Have you ever felt as if you have hit a brick wall? of course not literally... but like you just cannot move another muscle, or you just cannot stand for anymore time or you'll fall flat on your face?
well, I have hit that brick wall so many times this past week and a half, it's not even funny. Some people think when you say you are crashing, it means i can go another hour and I'll be ok.. But if I say I'm crashing, I mean, right now this very instant, get me somewhere where i can sit or I will fall over. If i saw I need to puke, don't stand there looking at me like I'm stupid. I mean, I cannot move fast enough or far enough to get to the toilet, trash can, sink, whatever, to make it and u need to bring me something before it goes everywhere.

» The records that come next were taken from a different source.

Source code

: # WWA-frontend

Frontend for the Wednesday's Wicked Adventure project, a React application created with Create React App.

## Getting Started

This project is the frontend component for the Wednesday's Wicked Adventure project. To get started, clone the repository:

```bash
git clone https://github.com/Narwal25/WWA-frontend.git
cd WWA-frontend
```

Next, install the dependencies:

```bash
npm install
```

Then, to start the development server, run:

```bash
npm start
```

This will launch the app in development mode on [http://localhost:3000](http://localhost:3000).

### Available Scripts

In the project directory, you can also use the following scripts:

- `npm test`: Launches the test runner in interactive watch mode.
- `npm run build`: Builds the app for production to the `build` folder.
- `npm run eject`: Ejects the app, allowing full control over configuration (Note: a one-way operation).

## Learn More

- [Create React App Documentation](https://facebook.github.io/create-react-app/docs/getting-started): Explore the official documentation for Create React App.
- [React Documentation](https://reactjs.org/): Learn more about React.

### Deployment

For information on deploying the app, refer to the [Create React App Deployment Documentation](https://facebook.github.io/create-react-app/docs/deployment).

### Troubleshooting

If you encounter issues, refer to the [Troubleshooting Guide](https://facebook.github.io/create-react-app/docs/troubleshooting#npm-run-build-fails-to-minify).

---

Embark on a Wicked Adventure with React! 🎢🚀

Daily life with a chronic illness, and in my case, several chronic illnesses, isn't fun and games... not usually. yeah i take lots of pics of me and my family, especially my gorgeous grand! :) :) :) she is the light of my life! but if u look close enough, you can see how really exhausted I am, just hiding it behind the smile. People have asked me why I dont just show how I really am, or when asked how I feel, tell the truth... well, it's easier to hide behind a smile and say "I'm Alright", than to explain to you how I really feel and how things really are.
telling someone who doesn't understand Pulmonary Hypertension, panhypopituitarism or fibromyalgia, and let's be honest, if you dont have these things, you dont understand what living with it is like... is 1. exhausting in and of itself. because you see their eyes glaze over and you just want to stop talking. 2. makes you more acutely aware of how things really are, and 3. makes it all the more real for yourself. So I'll stick with I'm Alright thanks, hiding behind the smiles.
I put the bricks up to shield myself from the outside and to protect myself from what i'm really feeling, thinking.
All in all it's just another brick in the wall.